**Provided data:**

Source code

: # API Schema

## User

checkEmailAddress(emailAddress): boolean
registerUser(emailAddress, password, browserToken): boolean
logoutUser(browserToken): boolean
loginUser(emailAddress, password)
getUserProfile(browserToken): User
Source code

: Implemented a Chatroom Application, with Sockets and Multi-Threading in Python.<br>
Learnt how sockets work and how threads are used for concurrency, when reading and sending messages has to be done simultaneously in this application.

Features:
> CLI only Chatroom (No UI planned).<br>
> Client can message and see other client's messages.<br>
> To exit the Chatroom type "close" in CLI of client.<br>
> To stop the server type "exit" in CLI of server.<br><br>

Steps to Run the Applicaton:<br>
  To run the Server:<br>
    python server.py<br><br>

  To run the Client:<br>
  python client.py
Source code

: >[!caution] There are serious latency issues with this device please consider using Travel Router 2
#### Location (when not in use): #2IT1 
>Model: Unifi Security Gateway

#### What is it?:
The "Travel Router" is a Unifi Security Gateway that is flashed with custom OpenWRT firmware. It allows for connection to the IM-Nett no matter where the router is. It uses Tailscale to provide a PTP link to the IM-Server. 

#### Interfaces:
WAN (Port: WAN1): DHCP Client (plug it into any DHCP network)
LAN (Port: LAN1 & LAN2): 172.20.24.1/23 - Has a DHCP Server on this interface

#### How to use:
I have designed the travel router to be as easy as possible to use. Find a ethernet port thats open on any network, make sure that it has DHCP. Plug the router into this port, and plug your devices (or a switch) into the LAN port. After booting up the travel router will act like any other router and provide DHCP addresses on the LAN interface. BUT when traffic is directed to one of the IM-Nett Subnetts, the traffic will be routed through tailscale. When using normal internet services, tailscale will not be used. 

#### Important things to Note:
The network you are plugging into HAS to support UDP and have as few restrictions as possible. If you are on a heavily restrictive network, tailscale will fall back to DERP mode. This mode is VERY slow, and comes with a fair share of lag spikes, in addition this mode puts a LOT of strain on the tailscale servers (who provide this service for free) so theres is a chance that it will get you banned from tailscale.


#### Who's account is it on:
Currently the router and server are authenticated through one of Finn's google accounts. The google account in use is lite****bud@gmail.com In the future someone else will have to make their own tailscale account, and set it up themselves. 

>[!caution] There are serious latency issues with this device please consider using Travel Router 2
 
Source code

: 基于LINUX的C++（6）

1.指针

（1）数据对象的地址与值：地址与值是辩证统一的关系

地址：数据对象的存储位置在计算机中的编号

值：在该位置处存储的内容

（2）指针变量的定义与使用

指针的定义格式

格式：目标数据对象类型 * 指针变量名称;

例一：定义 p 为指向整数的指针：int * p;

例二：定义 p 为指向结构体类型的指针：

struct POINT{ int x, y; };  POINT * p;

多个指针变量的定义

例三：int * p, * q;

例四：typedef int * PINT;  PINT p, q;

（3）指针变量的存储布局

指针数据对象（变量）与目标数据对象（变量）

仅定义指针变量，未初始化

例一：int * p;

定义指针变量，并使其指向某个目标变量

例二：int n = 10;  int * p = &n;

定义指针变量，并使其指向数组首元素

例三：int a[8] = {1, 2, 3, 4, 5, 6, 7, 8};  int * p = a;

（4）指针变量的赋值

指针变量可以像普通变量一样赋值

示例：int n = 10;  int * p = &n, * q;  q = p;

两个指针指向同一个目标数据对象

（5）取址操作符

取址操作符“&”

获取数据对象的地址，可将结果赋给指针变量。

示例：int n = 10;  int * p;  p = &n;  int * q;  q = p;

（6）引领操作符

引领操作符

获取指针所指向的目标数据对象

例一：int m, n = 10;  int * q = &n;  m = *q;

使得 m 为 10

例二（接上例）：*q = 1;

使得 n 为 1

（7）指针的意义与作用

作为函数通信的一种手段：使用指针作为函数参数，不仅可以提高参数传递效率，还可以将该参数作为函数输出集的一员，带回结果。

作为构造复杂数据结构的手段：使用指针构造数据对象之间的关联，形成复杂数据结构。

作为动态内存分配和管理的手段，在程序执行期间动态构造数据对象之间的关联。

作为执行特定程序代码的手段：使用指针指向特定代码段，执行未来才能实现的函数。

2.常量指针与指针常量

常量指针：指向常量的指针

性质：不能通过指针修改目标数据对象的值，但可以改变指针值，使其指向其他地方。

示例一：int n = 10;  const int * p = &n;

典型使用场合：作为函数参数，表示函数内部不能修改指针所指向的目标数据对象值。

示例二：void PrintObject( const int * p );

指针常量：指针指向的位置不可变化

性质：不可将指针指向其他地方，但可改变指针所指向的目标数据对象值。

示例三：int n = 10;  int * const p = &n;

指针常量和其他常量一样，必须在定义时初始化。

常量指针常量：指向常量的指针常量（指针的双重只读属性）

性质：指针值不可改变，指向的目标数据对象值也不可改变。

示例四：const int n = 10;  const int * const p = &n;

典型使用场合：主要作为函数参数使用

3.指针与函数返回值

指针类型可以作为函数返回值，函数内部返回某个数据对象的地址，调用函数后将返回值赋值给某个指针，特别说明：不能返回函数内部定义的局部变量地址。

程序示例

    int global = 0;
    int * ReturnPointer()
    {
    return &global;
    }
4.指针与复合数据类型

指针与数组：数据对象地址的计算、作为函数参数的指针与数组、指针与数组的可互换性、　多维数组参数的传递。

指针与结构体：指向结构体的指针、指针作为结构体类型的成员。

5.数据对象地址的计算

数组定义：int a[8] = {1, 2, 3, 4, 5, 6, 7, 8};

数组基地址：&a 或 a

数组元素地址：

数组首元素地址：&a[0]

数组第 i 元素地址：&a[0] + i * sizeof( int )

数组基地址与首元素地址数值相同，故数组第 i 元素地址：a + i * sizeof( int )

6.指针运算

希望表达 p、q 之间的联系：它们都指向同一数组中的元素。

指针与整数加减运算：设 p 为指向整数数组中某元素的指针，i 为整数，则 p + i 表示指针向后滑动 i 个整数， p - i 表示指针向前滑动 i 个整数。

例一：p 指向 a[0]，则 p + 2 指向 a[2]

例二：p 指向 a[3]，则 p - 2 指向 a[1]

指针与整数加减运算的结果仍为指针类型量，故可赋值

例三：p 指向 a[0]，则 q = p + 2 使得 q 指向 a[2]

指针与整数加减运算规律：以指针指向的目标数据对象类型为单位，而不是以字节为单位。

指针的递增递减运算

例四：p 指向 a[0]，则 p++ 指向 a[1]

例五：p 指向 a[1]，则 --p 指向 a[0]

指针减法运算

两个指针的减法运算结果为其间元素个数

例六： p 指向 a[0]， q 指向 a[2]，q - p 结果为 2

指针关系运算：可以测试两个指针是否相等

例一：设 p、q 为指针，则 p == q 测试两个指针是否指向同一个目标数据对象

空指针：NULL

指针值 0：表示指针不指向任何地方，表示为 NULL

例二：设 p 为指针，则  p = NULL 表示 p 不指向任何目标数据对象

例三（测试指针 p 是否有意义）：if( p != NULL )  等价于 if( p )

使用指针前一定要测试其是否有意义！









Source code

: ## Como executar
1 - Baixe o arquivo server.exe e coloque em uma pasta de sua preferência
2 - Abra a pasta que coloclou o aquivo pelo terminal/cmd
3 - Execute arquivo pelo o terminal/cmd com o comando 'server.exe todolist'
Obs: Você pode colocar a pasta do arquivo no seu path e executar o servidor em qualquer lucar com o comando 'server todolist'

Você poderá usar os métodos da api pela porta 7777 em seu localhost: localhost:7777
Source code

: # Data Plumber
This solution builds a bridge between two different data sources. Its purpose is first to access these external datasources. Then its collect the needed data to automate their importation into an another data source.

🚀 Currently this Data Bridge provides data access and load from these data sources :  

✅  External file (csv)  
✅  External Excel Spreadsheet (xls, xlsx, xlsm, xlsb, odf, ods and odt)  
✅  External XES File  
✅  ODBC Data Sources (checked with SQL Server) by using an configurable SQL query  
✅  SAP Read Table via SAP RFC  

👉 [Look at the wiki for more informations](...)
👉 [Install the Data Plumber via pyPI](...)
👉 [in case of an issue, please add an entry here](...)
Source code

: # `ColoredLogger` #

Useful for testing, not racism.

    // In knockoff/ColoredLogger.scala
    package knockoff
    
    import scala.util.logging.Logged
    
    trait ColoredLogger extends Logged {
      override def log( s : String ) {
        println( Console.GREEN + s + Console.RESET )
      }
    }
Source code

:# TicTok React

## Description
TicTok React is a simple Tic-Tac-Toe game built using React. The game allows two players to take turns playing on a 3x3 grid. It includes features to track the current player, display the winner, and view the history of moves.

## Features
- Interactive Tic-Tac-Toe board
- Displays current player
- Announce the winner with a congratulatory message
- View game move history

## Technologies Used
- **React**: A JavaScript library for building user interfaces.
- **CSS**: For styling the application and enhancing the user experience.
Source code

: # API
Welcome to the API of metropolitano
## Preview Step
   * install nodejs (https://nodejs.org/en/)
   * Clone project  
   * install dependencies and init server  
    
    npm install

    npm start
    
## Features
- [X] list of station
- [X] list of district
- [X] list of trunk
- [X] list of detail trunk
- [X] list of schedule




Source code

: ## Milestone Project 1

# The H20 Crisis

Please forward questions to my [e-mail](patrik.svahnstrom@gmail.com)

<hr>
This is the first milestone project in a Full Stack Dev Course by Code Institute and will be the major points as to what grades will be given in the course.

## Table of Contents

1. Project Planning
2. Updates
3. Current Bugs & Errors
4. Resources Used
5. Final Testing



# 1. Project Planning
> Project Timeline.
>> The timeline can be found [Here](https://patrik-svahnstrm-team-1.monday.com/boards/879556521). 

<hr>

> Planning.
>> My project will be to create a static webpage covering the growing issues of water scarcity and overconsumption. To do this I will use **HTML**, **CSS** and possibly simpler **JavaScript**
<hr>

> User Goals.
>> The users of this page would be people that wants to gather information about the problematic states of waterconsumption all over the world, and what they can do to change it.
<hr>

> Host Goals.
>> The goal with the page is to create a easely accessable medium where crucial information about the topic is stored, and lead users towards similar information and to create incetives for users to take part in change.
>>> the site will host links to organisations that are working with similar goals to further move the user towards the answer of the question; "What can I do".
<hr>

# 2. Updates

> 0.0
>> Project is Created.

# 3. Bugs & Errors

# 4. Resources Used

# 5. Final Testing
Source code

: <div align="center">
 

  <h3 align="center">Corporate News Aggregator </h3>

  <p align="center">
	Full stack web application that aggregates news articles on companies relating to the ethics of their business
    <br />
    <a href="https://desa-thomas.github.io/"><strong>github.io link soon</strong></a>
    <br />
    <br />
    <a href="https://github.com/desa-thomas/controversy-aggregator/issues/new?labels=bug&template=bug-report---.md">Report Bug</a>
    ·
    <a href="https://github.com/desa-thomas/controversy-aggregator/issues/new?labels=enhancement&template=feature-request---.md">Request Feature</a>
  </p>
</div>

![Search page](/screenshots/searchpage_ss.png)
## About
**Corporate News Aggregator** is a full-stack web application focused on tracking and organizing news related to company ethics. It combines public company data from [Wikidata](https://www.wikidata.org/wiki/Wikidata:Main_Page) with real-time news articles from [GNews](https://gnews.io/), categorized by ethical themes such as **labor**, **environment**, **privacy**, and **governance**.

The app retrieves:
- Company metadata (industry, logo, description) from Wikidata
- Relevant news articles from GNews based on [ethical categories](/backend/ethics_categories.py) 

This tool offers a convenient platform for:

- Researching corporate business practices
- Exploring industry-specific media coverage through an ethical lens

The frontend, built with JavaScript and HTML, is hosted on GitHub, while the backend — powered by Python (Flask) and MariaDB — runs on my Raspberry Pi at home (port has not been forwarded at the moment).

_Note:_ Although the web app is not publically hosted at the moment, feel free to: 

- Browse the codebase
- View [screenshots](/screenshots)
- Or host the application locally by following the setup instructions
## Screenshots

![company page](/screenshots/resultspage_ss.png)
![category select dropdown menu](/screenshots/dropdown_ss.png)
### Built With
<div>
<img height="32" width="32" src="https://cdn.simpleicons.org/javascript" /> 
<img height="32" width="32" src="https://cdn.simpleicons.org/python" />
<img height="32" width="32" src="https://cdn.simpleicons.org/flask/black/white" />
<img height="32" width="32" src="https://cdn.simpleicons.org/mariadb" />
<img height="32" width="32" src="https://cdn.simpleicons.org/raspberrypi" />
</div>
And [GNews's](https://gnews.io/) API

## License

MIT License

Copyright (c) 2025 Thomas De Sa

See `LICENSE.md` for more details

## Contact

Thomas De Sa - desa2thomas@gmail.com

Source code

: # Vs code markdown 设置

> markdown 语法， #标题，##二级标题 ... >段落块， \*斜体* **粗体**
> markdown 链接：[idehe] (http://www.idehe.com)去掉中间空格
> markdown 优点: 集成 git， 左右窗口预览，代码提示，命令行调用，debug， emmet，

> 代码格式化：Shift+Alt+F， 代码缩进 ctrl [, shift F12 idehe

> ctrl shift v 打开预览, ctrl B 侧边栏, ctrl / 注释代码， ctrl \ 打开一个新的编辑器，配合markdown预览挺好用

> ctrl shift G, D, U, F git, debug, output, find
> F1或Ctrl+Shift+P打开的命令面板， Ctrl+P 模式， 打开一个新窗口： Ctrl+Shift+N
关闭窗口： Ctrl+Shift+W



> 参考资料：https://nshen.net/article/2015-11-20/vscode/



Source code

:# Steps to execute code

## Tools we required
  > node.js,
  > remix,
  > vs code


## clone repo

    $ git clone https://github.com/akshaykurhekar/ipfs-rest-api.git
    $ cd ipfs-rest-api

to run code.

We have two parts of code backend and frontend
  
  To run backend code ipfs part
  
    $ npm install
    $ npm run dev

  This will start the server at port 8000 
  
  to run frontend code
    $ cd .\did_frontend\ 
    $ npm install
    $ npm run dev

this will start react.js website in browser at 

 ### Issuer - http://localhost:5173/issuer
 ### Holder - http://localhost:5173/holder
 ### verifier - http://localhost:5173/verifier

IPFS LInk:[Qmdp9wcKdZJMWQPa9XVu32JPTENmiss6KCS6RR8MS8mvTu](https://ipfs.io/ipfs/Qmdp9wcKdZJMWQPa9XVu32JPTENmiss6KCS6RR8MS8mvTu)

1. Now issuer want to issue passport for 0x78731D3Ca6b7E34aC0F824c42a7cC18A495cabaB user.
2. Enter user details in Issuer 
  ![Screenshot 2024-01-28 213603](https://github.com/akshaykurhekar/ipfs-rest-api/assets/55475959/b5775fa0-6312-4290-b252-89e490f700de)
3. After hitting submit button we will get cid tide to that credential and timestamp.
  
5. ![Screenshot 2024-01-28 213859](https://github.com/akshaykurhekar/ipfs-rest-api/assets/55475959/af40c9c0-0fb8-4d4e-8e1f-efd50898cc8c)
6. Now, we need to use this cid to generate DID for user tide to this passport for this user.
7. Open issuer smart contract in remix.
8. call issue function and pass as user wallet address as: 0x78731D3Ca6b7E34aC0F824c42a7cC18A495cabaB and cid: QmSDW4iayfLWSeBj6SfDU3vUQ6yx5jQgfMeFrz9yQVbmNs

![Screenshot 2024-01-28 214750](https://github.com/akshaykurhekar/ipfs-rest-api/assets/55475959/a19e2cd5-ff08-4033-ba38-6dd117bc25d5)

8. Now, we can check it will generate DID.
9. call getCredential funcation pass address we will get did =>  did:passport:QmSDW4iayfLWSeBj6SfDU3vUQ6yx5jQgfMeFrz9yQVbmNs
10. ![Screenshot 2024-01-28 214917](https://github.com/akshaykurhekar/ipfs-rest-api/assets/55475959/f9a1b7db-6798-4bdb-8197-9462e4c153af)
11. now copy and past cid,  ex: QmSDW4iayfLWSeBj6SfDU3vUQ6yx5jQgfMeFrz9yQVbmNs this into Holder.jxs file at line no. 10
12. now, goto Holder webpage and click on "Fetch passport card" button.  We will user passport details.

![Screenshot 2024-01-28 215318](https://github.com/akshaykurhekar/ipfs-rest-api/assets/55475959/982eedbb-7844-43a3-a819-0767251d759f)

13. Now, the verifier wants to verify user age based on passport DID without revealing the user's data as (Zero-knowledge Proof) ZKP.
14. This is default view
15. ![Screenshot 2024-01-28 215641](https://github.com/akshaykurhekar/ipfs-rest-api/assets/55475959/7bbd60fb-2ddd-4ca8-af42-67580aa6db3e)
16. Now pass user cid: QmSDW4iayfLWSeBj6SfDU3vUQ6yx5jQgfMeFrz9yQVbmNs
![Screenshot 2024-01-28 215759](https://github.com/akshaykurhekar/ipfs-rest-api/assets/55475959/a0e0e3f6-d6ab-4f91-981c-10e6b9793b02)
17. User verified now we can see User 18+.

**Task goal:** Transcribe each line of the data above, unaltered, from the one where "markdown 链接：[idehe] (http://www.idehe.com)去掉中间空格" appears to the one where "to run frontend code" appears, inclusive of both.

**Solution:**
> markdown 链接：[idehe] (http://www.idehe.com)去掉中间空格
> markdown 优点: 集成 git， 左右窗口预览，代码提示，命令行调用，debug， emmet，

> 代码格式化：Shift+Alt+F， 代码缩进 ctrl [, shift F12 idehe

> ctrl shift v 打开预览, ctrl B 侧边栏, ctrl / 注释代码， ctrl \ 打开一个新的编辑器，配合markdown预览挺好用

> ctrl shift G, D, U, F git, debug, output, find
> F1或Ctrl+Shift+P打开的命令面板， Ctrl+P 模式， 打开一个新窗口： Ctrl+Shift+N
关闭窗口： Ctrl+Shift+W



> 参考资料：https://nshen.net/article/2015-11-20/vscode/



Source code

:# Steps to execute code

## Tools we required
  > node.js,
  > remix,
  > vs code


## clone repo

    $ git clone https://github.com/akshaykurhekar/ipfs-rest-api.git
    $ cd ipfs-rest-api

to run code.

We have two parts of code backend and frontend
  
  To run backend code ipfs part
  
    $ npm install
    $ npm run dev

  This will start the server at port 8000 
  
  to run frontend code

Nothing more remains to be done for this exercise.